Nello Yoga e in generale nella filosofia orientale è esattamente il contrario ovvero sono, esisto, vivo la vera realtà esistenziale solo quando riesco ad espandere la coscienza grazie all’utilizzo del corpo e a trascendere tutto il movimento (vrtti) del complesso mentale (Manas), la mente profana che è pura illusione (Maya).
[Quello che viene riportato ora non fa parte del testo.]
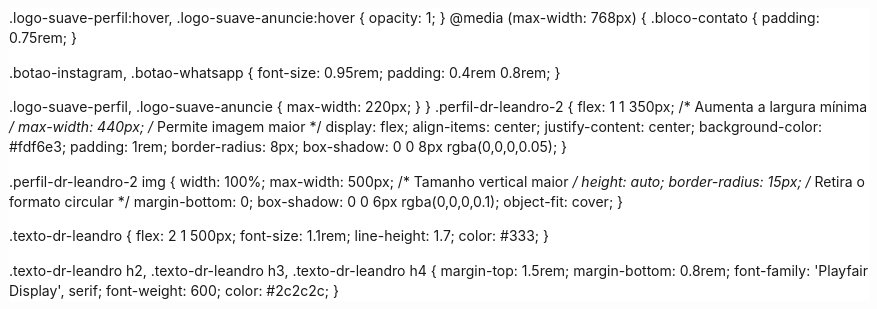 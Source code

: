 .logo-suave-perfil:hover,
.logo-suave-anuncie:hover {
  opacity: 1;
}
@media (max-width: 768px) {
  .bloco-contato {
    padding: 0.75rem;
  }

  .botao-instagram,
  .botao-whatsapp {
    font-size: 0.95rem;
    padding: 0.4rem 0.8rem;
  }

  .logo-suave-perfil,
  .logo-suave-anuncie {
    max-width: 220px;
  }
}
.perfil-dr-leandro-2 {
  flex: 1 1 350px; /* Aumenta a largura mínima */
  max-width: 440px; /* Permite imagem maior */
  display: flex;
  align-items: center;
  justify-content: center;
  background-color: #fdf6e3;
  padding: 1rem;
  border-radius: 8px;
  box-shadow: 0 0 8px rgba(0,0,0,0.05);
}

.perfil-dr-leandro-2 img {
  width: 100%;
  max-width: 500px; /* Tamanho vertical maior */
  height: auto;
  border-radius: 15px; /* Retira o formato circular */
  margin-bottom: 0;
  box-shadow: 0 0 6px rgba(0,0,0,0.1);
  object-fit: cover;
}

.texto-dr-leandro {
  flex: 2 1 500px;
  font-size: 1.1rem;
  line-height: 1.7;
  color: #333;
}

.texto-dr-leandro h2,
.texto-dr-leandro h3,
.texto-dr-leandro h4 {
  margin-top: 1.5rem;
  margin-bottom: 0.8rem;
  font-family: 'Playfair Display', serif;
  font-weight: 600;
  color: #2c2c2c;
}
Il Manas è la mente composta dal cognitivo, dai sensi, dalla memoria anche memoria ancestrale, e dal sentimento dell’Io -Ego (Ahamakāra /Asmità ). Una precisazione pratica è che se noi attiviamo il mentale, rectius il sentimento dell’io – l’ego, non ci può essere alcuna pacificazione del mentale o unione corpo mente. È questo il motivo per cui nella pratica yoga non possono esistere automatismi come nello sport e nella ginnastica ed infatti lo yoga è il contrario dello sport e della ginnastica, o meglio di un’attivazione fisica che spontaneamente porta ad una identificazione dell’ego nel corpo e quindi ancora potenziamento del mentale. È da qui che si sviluppa la capacità di educarsi alla presenza mentale, al “qui ed ora”che è solo l’inizio del processo yogico.